Ihda>’ al-Mauta>


Ihda>’ al-Mauta>

Satu hal yang menarik untuk diperbincangkan dan sampai saat ini tetap menjadi perbincangan hangat bagi mereka yang memperselisihkannya adalah ihda>’ al-mauta>, menghadiahkan pahala amal perbuatan baik bagi mereka yang telah meninggal dunia. Sebagian orang menolak sampainya pahala amal baik kepada mereka yang telah meninggal, sebagian lain meyakini sampainya pahala amal baik kepada mereka yang telah meninggal dunia.
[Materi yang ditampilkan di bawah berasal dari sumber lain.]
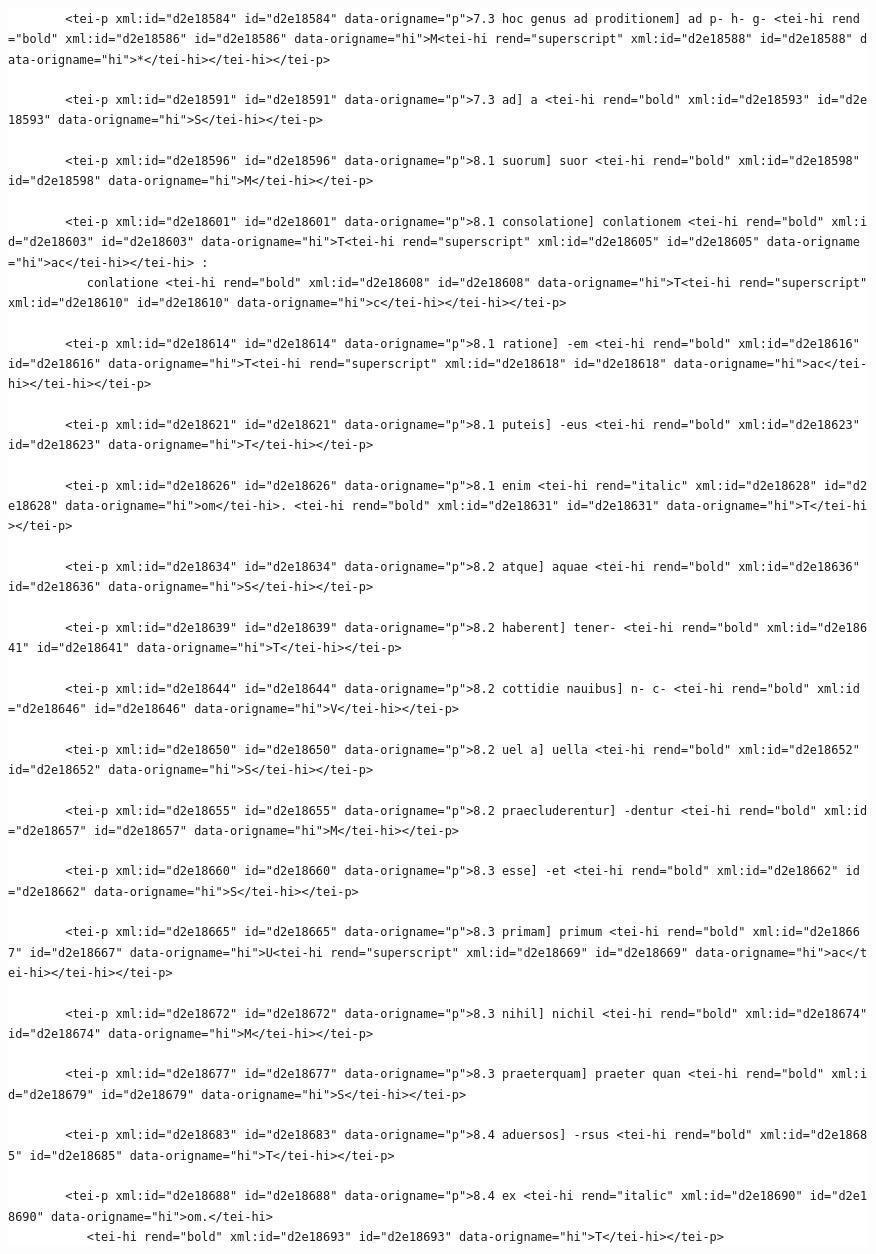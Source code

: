             <tei-p xml:id="d2e18584" id="d2e18584" data-origname="p">7.3 hoc genus ad proditionem] ad p- h- g- <tei-hi rend="bold" xml:id="d2e18586" id="d2e18586" data-origname="hi">M<tei-hi rend="superscript" xml:id="d2e18588" id="d2e18588" data-origname="hi">*</tei-hi></tei-hi></tei-p>

            <tei-p xml:id="d2e18591" id="d2e18591" data-origname="p">7.3 ad] a <tei-hi rend="bold" xml:id="d2e18593" id="d2e18593" data-origname="hi">S</tei-hi></tei-p>

            <tei-p xml:id="d2e18596" id="d2e18596" data-origname="p">8.1 suorum] suor <tei-hi rend="bold" xml:id="d2e18598" id="d2e18598" data-origname="hi">M</tei-hi></tei-p>

            <tei-p xml:id="d2e18601" id="d2e18601" data-origname="p">8.1 consolatione] conlationem <tei-hi rend="bold" xml:id="d2e18603" id="d2e18603" data-origname="hi">T<tei-hi rend="superscript" xml:id="d2e18605" id="d2e18605" data-origname="hi">ac</tei-hi></tei-hi> :
               conlatione <tei-hi rend="bold" xml:id="d2e18608" id="d2e18608" data-origname="hi">T<tei-hi rend="superscript" xml:id="d2e18610" id="d2e18610" data-origname="hi">c</tei-hi></tei-hi></tei-p>

            <tei-p xml:id="d2e18614" id="d2e18614" data-origname="p">8.1 ratione] -em <tei-hi rend="bold" xml:id="d2e18616" id="d2e18616" data-origname="hi">T<tei-hi rend="superscript" xml:id="d2e18618" id="d2e18618" data-origname="hi">ac</tei-hi></tei-hi></tei-p>

            <tei-p xml:id="d2e18621" id="d2e18621" data-origname="p">8.1 puteis] -eus <tei-hi rend="bold" xml:id="d2e18623" id="d2e18623" data-origname="hi">T</tei-hi></tei-p>

            <tei-p xml:id="d2e18626" id="d2e18626" data-origname="p">8.1 enim <tei-hi rend="italic" xml:id="d2e18628" id="d2e18628" data-origname="hi">om</tei-hi>. <tei-hi rend="bold" xml:id="d2e18631" id="d2e18631" data-origname="hi">T</tei-hi></tei-p>

            <tei-p xml:id="d2e18634" id="d2e18634" data-origname="p">8.2 atque] aquae <tei-hi rend="bold" xml:id="d2e18636" id="d2e18636" data-origname="hi">S</tei-hi></tei-p>

            <tei-p xml:id="d2e18639" id="d2e18639" data-origname="p">8.2 haberent] tener- <tei-hi rend="bold" xml:id="d2e18641" id="d2e18641" data-origname="hi">T</tei-hi></tei-p>

            <tei-p xml:id="d2e18644" id="d2e18644" data-origname="p">8.2 cottidie nauibus] n- c- <tei-hi rend="bold" xml:id="d2e18646" id="d2e18646" data-origname="hi">V</tei-hi></tei-p>

            <tei-p xml:id="d2e18650" id="d2e18650" data-origname="p">8.2 uel a] uella <tei-hi rend="bold" xml:id="d2e18652" id="d2e18652" data-origname="hi">S</tei-hi></tei-p>

            <tei-p xml:id="d2e18655" id="d2e18655" data-origname="p">8.2 praecluderentur] -dentur <tei-hi rend="bold" xml:id="d2e18657" id="d2e18657" data-origname="hi">M</tei-hi></tei-p>

            <tei-p xml:id="d2e18660" id="d2e18660" data-origname="p">8.3 esse] -et <tei-hi rend="bold" xml:id="d2e18662" id="d2e18662" data-origname="hi">S</tei-hi></tei-p>

            <tei-p xml:id="d2e18665" id="d2e18665" data-origname="p">8.3 primam] primum <tei-hi rend="bold" xml:id="d2e18667" id="d2e18667" data-origname="hi">U<tei-hi rend="superscript" xml:id="d2e18669" id="d2e18669" data-origname="hi">ac</tei-hi></tei-hi></tei-p>

            <tei-p xml:id="d2e18672" id="d2e18672" data-origname="p">8.3 nihil] nichil <tei-hi rend="bold" xml:id="d2e18674" id="d2e18674" data-origname="hi">M</tei-hi></tei-p>

            <tei-p xml:id="d2e18677" id="d2e18677" data-origname="p">8.3 praeterquam] praeter quan <tei-hi rend="bold" xml:id="d2e18679" id="d2e18679" data-origname="hi">S</tei-hi></tei-p>

            <tei-p xml:id="d2e18683" id="d2e18683" data-origname="p">8.4 aduersos] -rsus <tei-hi rend="bold" xml:id="d2e18685" id="d2e18685" data-origname="hi">T</tei-hi></tei-p>

            <tei-p xml:id="d2e18688" id="d2e18688" data-origname="p">8.4 ex <tei-hi rend="italic" xml:id="d2e18690" id="d2e18690" data-origname="hi">om.</tei-hi>
               <tei-hi rend="bold" xml:id="d2e18693" id="d2e18693" data-origname="hi">T</tei-hi></tei-p>
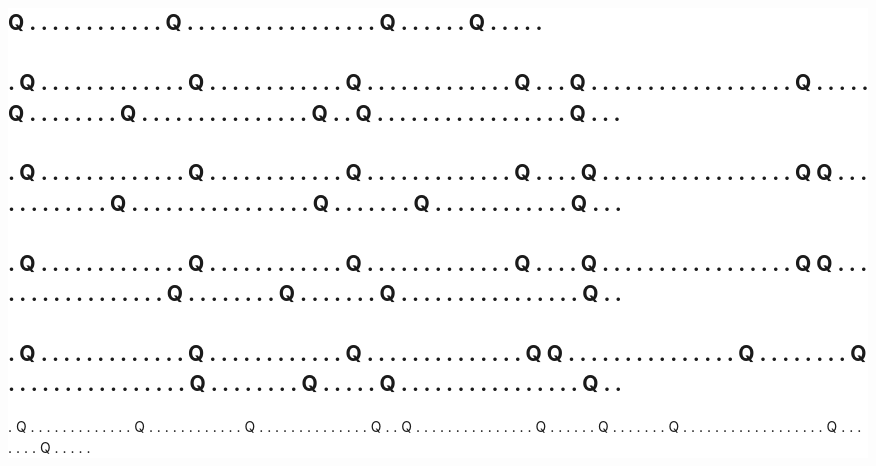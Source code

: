 Q . . . . . . . . . . 
. . Q . . . . . . . . 
. . . . . . . . . Q . 
. . . . . Q . . . . . 
-----------------------------
. Q . . . . . . . . . 
. . . . Q . . . . . . 
. . . . . . Q . . . . 
. . . . . . . . . Q . 
. . Q . . . . . . . . 
. . . . . . . . . . Q 
. . . . . Q . . . . . 
. . . Q . . . . . . . 
. . . . . . . . Q . . 
Q . . . . . . . . . . 
. . . . . . . Q . . . 
-----------------------------
. Q . . . . . . . . . 
. . . . Q . . . . . . 
. . . . . . Q . . . . 
. . . . . . . . . Q . 
. . . Q . . . . . . . 
. . . . . . . . . . Q 
Q . . . . . . . . . . 
. . Q . . . . . . . . 
. . . . . . . . Q . . 
. . . . . Q . . . . . 
. . . . . . . Q . . . 
-----------------------------
. Q . . . . . . . . . 
. . . . Q . . . . . . 
. . . . . . Q . . . . 
. . . . . . . . . Q . 
. . . Q . . . . . . . 
. . . . . . . . . . Q 
Q . . . . . . . . . . 
. . . . . . . Q . . . 
. . . . . Q . . . . . 
. . Q . . . . . . . . 
. . . . . . . . Q . . 
-----------------------------
. Q . . . . . . . . . 
. . . . Q . . . . . . 
. . . . . . Q . . . . 
. . . . . . . . . . Q 
Q . . . . . . . . . . 
. . . . . Q . . . . . 
. . . Q . . . . . . . 
. . . . . . . . . Q . 
. . . . . . . Q . . . 
. . Q . . . . . . . . 
. . . . . . . . Q . . 
-----------------------------
. Q . . . . . . . . . 
. . . . Q . . . . . . 
. . . . . . Q . . . . 
. . . . . . . . . . Q 
. . Q . . . . . . . . 
. . . . . . . Q . . . 
. . . Q . . . . . . . 
Q . . . . . . . . . . 
. . . . . . . . Q . . 
. . . . . Q . . . . . 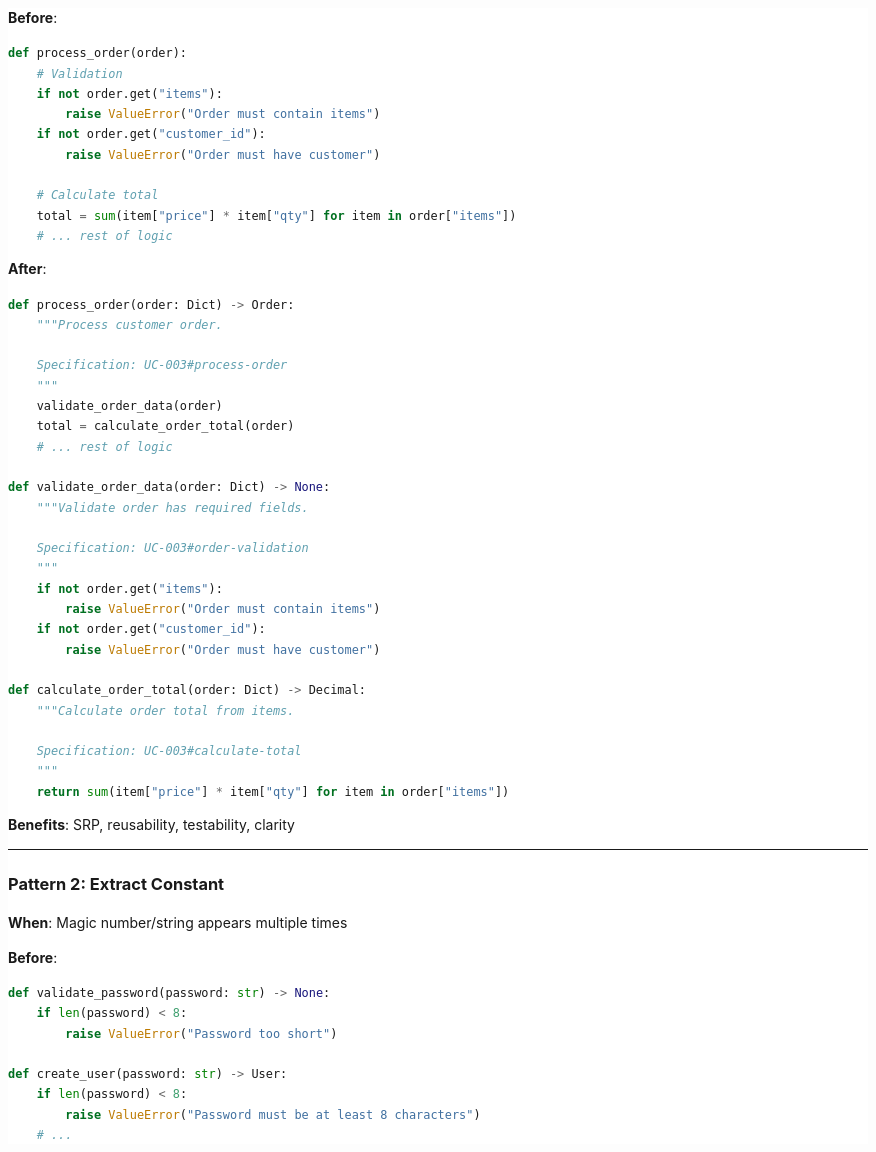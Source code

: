 **Before**:
```python
def process_order(order):
    # Validation
    if not order.get("items"):
        raise ValueError("Order must contain items")
    if not order.get("customer_id"):
        raise ValueError("Order must have customer")

    # Calculate total
    total = sum(item["price"] * item["qty"] for item in order["items"])
    # ... rest of logic
```

**After**:
```python
def process_order(order: Dict) -> Order:
    """Process customer order.

    Specification: UC-003#process-order
    """
    validate_order_data(order)
    total = calculate_order_total(order)
    # ... rest of logic

def validate_order_data(order: Dict) -> None:
    """Validate order has required fields.

    Specification: UC-003#order-validation
    """
    if not order.get("items"):
        raise ValueError("Order must contain items")
    if not order.get("customer_id"):
        raise ValueError("Order must have customer")

def calculate_order_total(order: Dict) -> Decimal:
    """Calculate order total from items.

    Specification: UC-003#calculate-total
    """
    return sum(item["price"] * item["qty"] for item in order["items"])
```

**Benefits**: SRP, reusability, testability, clarity

---

### Pattern 2: Extract Constant
**When**: Magic number/string appears multiple times

**Before**:
```python
def validate_password(password: str) -> None:
    if len(password) < 8:
        raise ValueError("Password too short")

def create_user(password: str) -> User:
    if len(password) < 8:
        raise ValueError("Password must be at least 8 characters")
    # ...
```
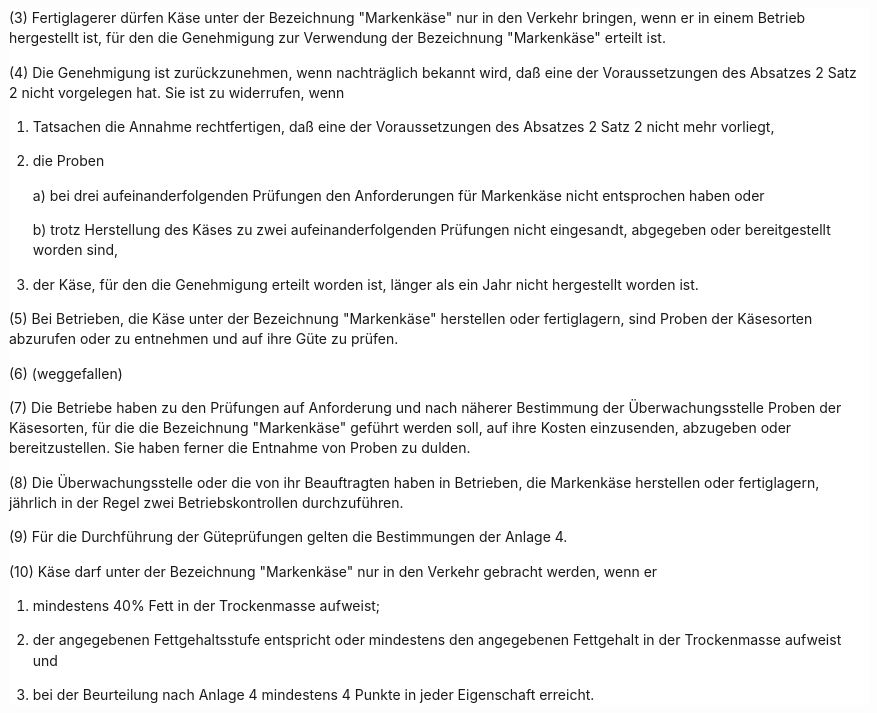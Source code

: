 (3) Fertiglagerer dürfen Käse unter der Bezeichnung "Markenkäse" nur
in den Verkehr bringen, wenn er in einem Betrieb hergestellt ist, für
den die Genehmigung zur Verwendung der Bezeichnung "Markenkäse"
erteilt ist.

(4) Die Genehmigung ist zurückzunehmen, wenn nachträglich bekannt
wird, daß eine der Voraussetzungen des Absatzes 2 Satz 2 nicht
vorgelegen hat. Sie ist zu widerrufen, wenn

1.  Tatsachen die Annahme rechtfertigen, daß eine der Voraussetzungen des
    Absatzes 2 Satz 2 nicht mehr vorliegt,


2.  die Proben

    a)  bei drei aufeinanderfolgenden Prüfungen den Anforderungen für
        Markenkäse nicht entsprochen haben oder


    b)  trotz Herstellung des Käses zu zwei aufeinanderfolgenden Prüfungen
        nicht eingesandt, abgegeben oder bereitgestellt worden sind,





3.  der Käse, für den die Genehmigung erteilt worden ist, länger als ein
    Jahr nicht hergestellt worden ist.




(5) Bei Betrieben, die Käse unter der Bezeichnung "Markenkäse"
herstellen oder fertiglagern, sind Proben der Käsesorten abzurufen
oder zu entnehmen und auf ihre Güte zu prüfen.

(6) (weggefallen)

(7) Die Betriebe haben zu den Prüfungen auf Anforderung und nach
näherer Bestimmung der Überwachungsstelle Proben der Käsesorten, für
die die Bezeichnung "Markenkäse" geführt werden soll, auf ihre Kosten
einzusenden, abzugeben oder bereitzustellen. Sie haben ferner die
Entnahme von Proben zu dulden.

(8) Die Überwachungsstelle oder die von ihr Beauftragten haben in
Betrieben, die Markenkäse herstellen oder fertiglagern, jährlich in
der Regel zwei Betriebskontrollen durchzuführen.

(9) Für die Durchführung der Güteprüfungen gelten die Bestimmungen der
Anlage 4.

(10) Käse darf unter der Bezeichnung "Markenkäse" nur in den Verkehr
gebracht werden, wenn er

1.  mindestens 40% Fett in der Trockenmasse aufweist;


2.  der angegebenen Fettgehaltsstufe entspricht oder mindestens den
    angegebenen Fettgehalt in der Trockenmasse aufweist und


3.  bei der Beurteilung nach Anlage 4 mindestens 4 Punkte in jeder
    Eigenschaft erreicht.

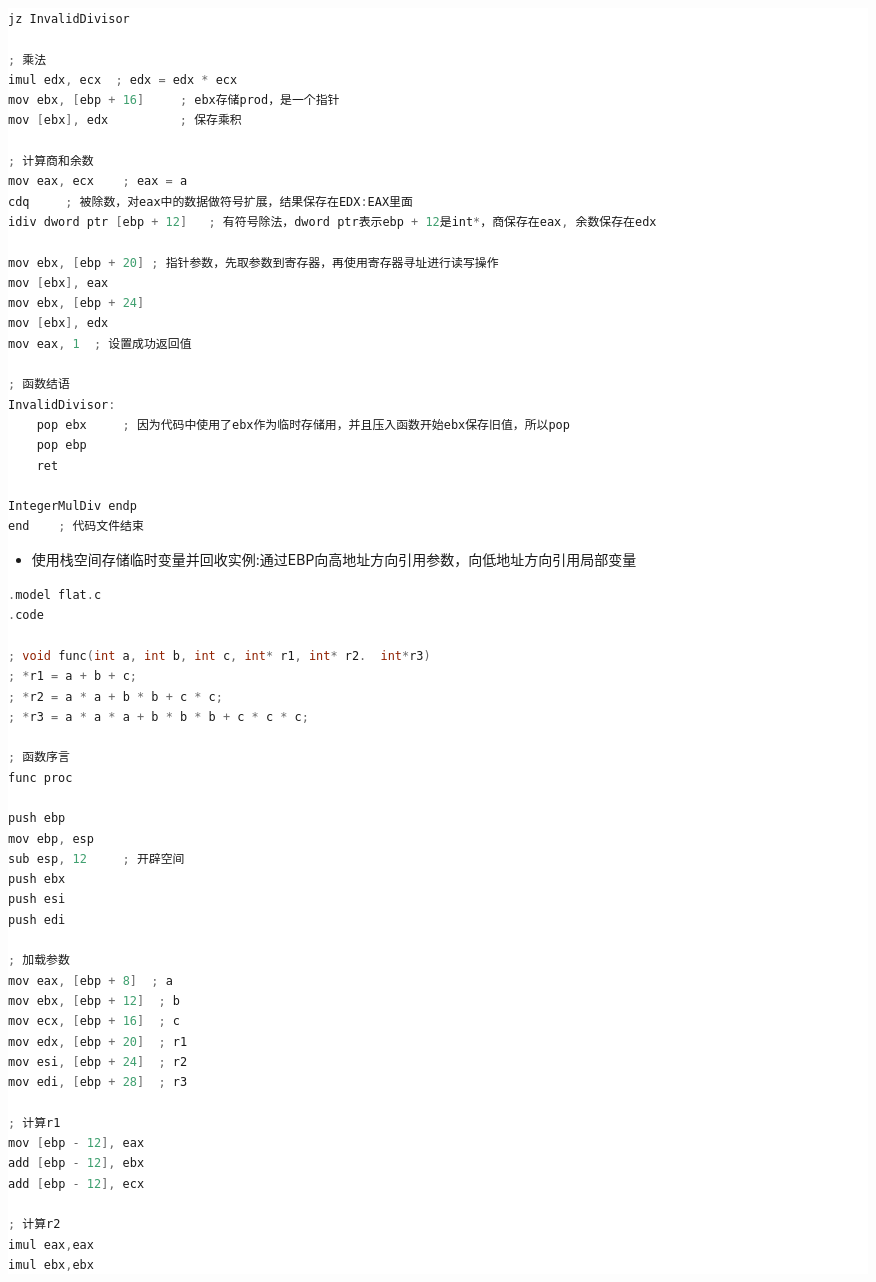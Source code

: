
 ```cpp
jz InvalidDivisor

; 乘法
imul edx, ecx  ; edx = edx * ecx
mov ebx, [ebp + 16]     ; ebx存储prod，是一个指针
mov [ebx], edx          ; 保存乘积

; 计算商和余数
mov eax, ecx    ; eax = a
cdq     ; 被除数，对eax中的数据做符号扩展，结果保存在EDX:EAX里面
idiv dword ptr [ebp + 12]   ; 有符号除法，dword ptr表示ebp + 12是int*，商保存在eax, 余数保存在edx

mov ebx, [ebp + 20] ; 指针参数，先取参数到寄存器，再使用寄存器寻址进行读写操作
mov [ebx], eax
mov ebx, [ebp + 24]
mov [ebx], edx
mov eax, 1  ; 设置成功返回值

; 函数结语
InvalidDivisor: 
    pop ebx     ; 因为代码中使用了ebx作为临时存储用，并且压入函数开始ebx保存旧值，所以pop
    pop ebp
    ret

IntegerMulDiv endp
end    ; 代码文件结束
```

- 使用栈空间存储临时变量并回收实例:通过EBP向高地址方向引用参数，向低地址方向引用局部变量
```cpp
.model flat.c
.code

; void func(int a, int b, int c, int* r1, int* r2.  int*r3)
; *r1 = a + b + c;
; *r2 = a * a + b * b + c * c;
; *r3 = a * a * a + b * b * b + c * c * c;

; 函数序言
func proc

push ebp
mov ebp, esp
sub esp, 12     ; 开辟空间
push ebx
push esi
push edi

; 加载参数
mov eax, [ebp + 8]  ; a
mov ebx, [ebp + 12]  ; b
mov ecx, [ebp + 16]  ; c
mov edx, [ebp + 20]  ; r1
mov esi, [ebp + 24]  ; r2
mov edi, [ebp + 28]  ; r3

; 计算r1
mov [ebp - 12], eax
add [ebp - 12], ebx
add [ebp - 12], ecx

; 计算r2
imul eax,eax
imul ebx,ebx
```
Mereka yang menolak sampainya pahala amal baik kepada mereka yang telah meninggal berpedoman pada ayat al-Qur’an Surat al-Baqarah (2); 286, Allah tidak membebani seseorang melainkan sesuai dengan kesanggupannya. Ia mendapat pahala (dari kebajikan) yang diusahakannya dan ia mendapat siksa (dari kejahatan) yang dikerjakannya. (Mereka berdo`a): "Ya Tuhan kami, janganlah Engkau hukum kami jika kami lupa atau kami tersalah. Ya Tuhan kami, janganlah Engkau bebankan kepada kami beban yang berat sebagaimana Engkau bebankan kepada orang-orang yang sebelum kami. Ya Tuhan kami, janganlah Engkau pikulkan kepada kami apa yang tak sanggup kami memikulnya. Beri maaflah kami; ampunilah kami; dan rahmatilah kami. Engkaulah Penolong kami, maka tolonglah kami terhadap kaum yang kafir".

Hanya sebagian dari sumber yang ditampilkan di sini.